Any help would be most welcome. I tried to google it but came up with nothing!:ranger:


----------



## GlabrousD (Apr 21, 2010)

I've been after a proper shoe repair place for years and, like you, have had to resort to taking things back to Europe. I've even checked with my tailor if they know of anywhere in Karama or Satwa that can do the job... no luck 

Sorry I can't help. Cheers, GD.


----------



## oh! (Feb 24, 2010)

you are looking for a cobbler...I doubt it you would find it in the more upscale parts of town...try areas like Satwa or maybe even Sharjah...you know where the masses shop...Better yet, ask the guy who picks up your trash (I am not kidding...ask those who cannot afford to buy new shoes and just get their old ones repaired)...I am sure someone must be servicing them. And don't worry on the quality, some of these old cobblers can be quite skillfull with a needle and a hammer...you can even ask a cabbie...

If you come across a Pakistani cab driver just ask him where to find a "Mochee" (MO is pronounced like More with out the re, Ch as in Chips and ee as in ending with Y..Mo ch ee)


----------



## |James| (Dec 23, 2009)

Mo chai ?


----------



## oh! (Feb 24, 2010)

|James| said:


> Mo chai ?


No thanks I have just had my tea 

Mo Chai sounds like More tea (chai means tea in Urdu)...or was it this you really intended to say 

Mochee (chee is pronounced as in CHEESE minus the SE) and is the urdu word for Cobbler.


----------



## hakeemdxb (Apr 19, 2010)

There is a shop near Khaleej Centre in Bur Dubai , They can get the job done for you. I am pretty sure about it.


----------



## Yoga girl (Oct 19, 2008)

stockbroker said:


> There is a shop near Khaleej Centre in Bur Dubai , They can get the job done for you. I am pretty sure about it.

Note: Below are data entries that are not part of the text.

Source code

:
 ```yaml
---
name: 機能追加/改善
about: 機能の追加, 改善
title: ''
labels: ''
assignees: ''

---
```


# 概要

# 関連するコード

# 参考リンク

THanks! I will give it a try!


----------



## GlabrousD (Apr 21, 2010)

Yoga girl said:


> THanks! I will give it a try!


Hiya Yoga Girl, please let us know if they're OK... I'll probably need to use them myself soon.

Thanks very much, GD.


----------



## bunnty79 (Apr 14, 2009)

go ibn-e-batuta mall in jebel (near geant customer center) u will find a cobbles (opposite to fun city)
cheers


----------